- [AIM OF THE TASK]: Among the entries that follow, the required portion opens with the line containing "How to use it ?" and closes with the line containing "- 2 B83609 speed encoders". Give that portion again exactly, and nothing else.

#####

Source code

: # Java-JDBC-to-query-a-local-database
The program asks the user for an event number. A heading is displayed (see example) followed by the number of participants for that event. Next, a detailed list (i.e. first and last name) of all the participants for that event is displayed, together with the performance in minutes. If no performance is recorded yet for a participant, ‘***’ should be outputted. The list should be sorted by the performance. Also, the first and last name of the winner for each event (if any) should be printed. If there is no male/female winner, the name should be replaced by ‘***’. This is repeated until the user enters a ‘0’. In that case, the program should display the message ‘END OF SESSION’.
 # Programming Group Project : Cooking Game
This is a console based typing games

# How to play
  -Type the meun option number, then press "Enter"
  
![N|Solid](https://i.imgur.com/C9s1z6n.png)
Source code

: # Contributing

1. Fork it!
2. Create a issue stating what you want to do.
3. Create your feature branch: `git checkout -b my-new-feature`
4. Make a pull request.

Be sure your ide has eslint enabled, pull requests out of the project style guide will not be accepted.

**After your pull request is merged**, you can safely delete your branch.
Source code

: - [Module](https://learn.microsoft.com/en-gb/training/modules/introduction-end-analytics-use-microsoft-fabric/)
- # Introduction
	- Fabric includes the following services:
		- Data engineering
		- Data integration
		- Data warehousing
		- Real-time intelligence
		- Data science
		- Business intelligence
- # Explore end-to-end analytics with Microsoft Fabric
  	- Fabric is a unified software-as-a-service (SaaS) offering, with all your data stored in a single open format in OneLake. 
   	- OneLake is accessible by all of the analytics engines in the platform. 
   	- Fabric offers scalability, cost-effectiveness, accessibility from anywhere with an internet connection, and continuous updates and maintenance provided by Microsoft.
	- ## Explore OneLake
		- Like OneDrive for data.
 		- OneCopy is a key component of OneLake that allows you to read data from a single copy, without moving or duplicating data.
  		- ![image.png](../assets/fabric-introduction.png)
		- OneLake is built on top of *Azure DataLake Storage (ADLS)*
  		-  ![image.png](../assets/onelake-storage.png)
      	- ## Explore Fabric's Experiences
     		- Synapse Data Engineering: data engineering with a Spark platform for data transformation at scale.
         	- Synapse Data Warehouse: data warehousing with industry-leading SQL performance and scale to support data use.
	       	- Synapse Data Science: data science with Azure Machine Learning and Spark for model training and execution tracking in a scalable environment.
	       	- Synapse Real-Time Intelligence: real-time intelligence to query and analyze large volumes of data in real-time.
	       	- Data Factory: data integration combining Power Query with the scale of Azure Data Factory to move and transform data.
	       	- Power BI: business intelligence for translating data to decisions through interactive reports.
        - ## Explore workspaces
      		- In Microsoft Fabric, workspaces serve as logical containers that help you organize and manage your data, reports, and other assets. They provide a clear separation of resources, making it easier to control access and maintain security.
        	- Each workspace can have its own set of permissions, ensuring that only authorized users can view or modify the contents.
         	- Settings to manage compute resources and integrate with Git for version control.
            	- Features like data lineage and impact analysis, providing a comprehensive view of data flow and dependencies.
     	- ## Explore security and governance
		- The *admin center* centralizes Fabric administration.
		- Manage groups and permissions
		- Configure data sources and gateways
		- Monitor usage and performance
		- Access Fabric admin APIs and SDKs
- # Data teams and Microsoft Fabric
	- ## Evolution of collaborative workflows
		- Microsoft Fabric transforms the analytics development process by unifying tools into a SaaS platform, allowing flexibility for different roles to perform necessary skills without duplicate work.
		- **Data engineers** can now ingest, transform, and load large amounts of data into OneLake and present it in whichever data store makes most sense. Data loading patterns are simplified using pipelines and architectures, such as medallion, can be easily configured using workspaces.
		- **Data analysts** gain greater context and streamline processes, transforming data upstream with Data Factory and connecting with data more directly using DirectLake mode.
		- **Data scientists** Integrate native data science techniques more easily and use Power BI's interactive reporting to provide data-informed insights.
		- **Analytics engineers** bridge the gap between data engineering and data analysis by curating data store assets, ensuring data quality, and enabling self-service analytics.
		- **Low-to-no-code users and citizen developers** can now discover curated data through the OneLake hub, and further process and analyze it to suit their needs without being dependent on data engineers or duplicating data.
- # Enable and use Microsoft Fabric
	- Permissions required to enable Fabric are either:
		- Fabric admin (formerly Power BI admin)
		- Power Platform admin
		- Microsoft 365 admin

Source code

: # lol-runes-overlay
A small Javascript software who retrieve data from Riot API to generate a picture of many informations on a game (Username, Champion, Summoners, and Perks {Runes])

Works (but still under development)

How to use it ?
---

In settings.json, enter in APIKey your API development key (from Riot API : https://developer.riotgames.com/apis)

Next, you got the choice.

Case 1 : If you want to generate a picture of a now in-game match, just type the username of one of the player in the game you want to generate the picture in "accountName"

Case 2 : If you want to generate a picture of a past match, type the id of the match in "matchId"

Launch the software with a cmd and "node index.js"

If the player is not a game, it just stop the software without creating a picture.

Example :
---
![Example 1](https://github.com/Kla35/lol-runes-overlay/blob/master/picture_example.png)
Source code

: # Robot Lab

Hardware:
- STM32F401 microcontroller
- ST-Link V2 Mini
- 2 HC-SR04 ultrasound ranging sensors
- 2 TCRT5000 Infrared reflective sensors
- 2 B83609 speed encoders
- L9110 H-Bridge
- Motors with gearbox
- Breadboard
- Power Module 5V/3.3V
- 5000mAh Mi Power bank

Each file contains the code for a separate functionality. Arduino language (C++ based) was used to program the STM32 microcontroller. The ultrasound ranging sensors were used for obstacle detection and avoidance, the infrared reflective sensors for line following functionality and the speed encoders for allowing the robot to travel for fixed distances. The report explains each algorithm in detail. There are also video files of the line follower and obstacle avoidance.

#####

- [ANSWER]:
How to use it ?
---

In settings.json, enter in APIKey your API development key (from Riot API : https://developer.riotgames.com/apis)

Next, you got the choice.

Case 1 : If you want to generate a picture of a now in-game match, just type the username of one of the player in the game you want to generate the picture in "accountName"

Case 2 : If you want to generate a picture of a past match, type the id of the match in "matchId"

Launch the software with a cmd and "node index.js"

If the player is not a game, it just stop the software without creating a picture.

Example :
---
![Example 1](https://github.com/Kla35/lol-runes-overlay/blob/master/picture_example.png)
Source code

: # Robot Lab

Hardware:
- STM32F401 microcontroller
- ST-Link V2 Mini
- 2 HC-SR04 ultrasound ranging sensors
- 2 TCRT5000 Infrared reflective sensors
- 2 B83609 speed encoders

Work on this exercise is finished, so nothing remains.